The Gemara begins by explaining the first position:
Her heirs, the heirs of her marriage contract, are obligated in her burial. Abaye said: We too learn: A widow is sustained from the property of the orphans, and her earnings are theirs, and they are not obligated in her burial. Instead, her heirs, the heirs of her marriage contract, are obligated in her burial. And who is the widow who has two heirs? You must say that this is a widow waiting for her yavam.
Abaye supports the view that a levirate widow is buried by her husband’s heirs by citing a mishnah that we’ll encounter on Ketubot 95b. That mishnah states that a widow is supported by her children (presumably a similar group as her late husband’s orphans, although not necessarily the same people). But if she dies, her burial is paid for by her husband’s heirs. What type of widow has two sets of heirs? Only a widow who has not yet married her yavam.
Rava said: But let (the yavam) say: “I inherit my brother, while his wife I am not obligated to bury.”
Abaye said to him: “Because they come upon him from two sides. If he inherits his brother, he should bury his wife. If he does not bury his wife, he should give her marriage contract (to her).”
Rava objects that the yavam could legitimately claim he has no obligation to bury the widow because the marriage was never consummated and he therefore has no legal responsibility toward her. But Abaye presents a compelling counterargument: If the yavam takes on his deceased brother’s benefits under the ketubah, he should take on his obligations as well, including the obligation to pay for his wife’s burial. It seems unreasonable that a yavam should reap the rewards of the ketubah without shouldering any of its responsibilities.
But Rava isn’t done:
Rava said to him: I say as follows: (The yavam claims that) I inherit my brother, and his wife I will not bury. And if (the brother should be responsible) due to her marriage contract, a marriage contract cannot be collected during the husband’s lifetime.

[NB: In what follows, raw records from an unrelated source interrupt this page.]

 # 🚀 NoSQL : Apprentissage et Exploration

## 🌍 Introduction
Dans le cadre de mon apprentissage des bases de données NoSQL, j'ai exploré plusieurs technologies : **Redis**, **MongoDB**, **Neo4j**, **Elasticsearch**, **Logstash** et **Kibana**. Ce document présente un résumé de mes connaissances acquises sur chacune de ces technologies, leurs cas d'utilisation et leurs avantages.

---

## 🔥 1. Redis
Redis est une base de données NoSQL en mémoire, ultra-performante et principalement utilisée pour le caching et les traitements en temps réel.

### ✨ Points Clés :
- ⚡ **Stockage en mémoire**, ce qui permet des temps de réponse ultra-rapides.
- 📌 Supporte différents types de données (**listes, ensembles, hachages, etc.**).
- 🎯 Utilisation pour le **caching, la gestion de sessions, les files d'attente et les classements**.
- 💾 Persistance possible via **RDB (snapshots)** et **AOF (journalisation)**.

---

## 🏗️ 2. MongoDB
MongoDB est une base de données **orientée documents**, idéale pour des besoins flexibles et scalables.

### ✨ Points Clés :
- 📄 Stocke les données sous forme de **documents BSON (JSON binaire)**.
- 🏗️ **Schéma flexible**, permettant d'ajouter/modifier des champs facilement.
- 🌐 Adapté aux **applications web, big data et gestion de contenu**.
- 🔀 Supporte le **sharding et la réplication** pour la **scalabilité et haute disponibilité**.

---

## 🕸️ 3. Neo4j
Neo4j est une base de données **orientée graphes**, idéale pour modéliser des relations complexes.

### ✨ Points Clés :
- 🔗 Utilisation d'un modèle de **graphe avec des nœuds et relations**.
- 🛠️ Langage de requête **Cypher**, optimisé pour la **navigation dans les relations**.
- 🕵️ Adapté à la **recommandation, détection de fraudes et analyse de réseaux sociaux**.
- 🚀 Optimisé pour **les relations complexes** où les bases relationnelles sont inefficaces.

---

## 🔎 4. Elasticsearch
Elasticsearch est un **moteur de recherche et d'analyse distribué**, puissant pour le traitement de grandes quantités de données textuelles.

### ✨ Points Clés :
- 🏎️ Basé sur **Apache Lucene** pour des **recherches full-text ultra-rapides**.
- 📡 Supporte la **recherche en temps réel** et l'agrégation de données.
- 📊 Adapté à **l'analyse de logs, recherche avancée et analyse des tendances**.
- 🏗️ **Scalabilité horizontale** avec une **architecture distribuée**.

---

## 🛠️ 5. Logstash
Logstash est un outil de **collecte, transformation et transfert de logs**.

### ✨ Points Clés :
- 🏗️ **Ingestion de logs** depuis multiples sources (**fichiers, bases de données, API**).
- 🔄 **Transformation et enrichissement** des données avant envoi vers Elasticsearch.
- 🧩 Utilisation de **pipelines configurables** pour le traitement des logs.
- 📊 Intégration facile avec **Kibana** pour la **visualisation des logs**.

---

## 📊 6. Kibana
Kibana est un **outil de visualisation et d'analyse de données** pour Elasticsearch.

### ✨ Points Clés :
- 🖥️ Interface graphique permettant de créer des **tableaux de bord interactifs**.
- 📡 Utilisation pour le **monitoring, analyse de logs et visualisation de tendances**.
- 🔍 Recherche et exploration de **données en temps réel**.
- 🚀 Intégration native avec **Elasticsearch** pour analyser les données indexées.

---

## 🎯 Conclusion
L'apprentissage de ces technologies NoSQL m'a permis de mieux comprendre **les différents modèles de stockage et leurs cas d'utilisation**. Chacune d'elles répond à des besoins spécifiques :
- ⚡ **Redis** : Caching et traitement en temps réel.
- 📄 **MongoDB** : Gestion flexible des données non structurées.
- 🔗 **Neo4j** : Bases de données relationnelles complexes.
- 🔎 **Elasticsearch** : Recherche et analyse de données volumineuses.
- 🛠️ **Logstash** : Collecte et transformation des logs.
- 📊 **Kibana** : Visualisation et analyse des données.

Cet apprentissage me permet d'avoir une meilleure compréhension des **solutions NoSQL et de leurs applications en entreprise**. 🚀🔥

Rava is getting a bit picky here. A husband’s financial obligations to pay money under a ketubah come into force only upon divorce or his death. In this case, there’s no divorce, because the marriage was never consummated, and the yavam is still alive. So neither of the two triggering events for payment under the ketubah have taken place. As a result, he argues, he’s entitled to keep it all.
The Gemara doesn’t settle the debate, but the answer was codified in the Shulchan Arukh in the 16th century. There, Rabbi Joseph Caro sides with Abaye, ruling that the deceased husband’s heirs receive her ketubah monies and are obligated to pay for her burial. The upshot: If you get the benefit of the ketubah, you also take on the duty of ensuring that the woman connected with it receives a proper burial.
Read all of Ketubot 81 on Sefaria.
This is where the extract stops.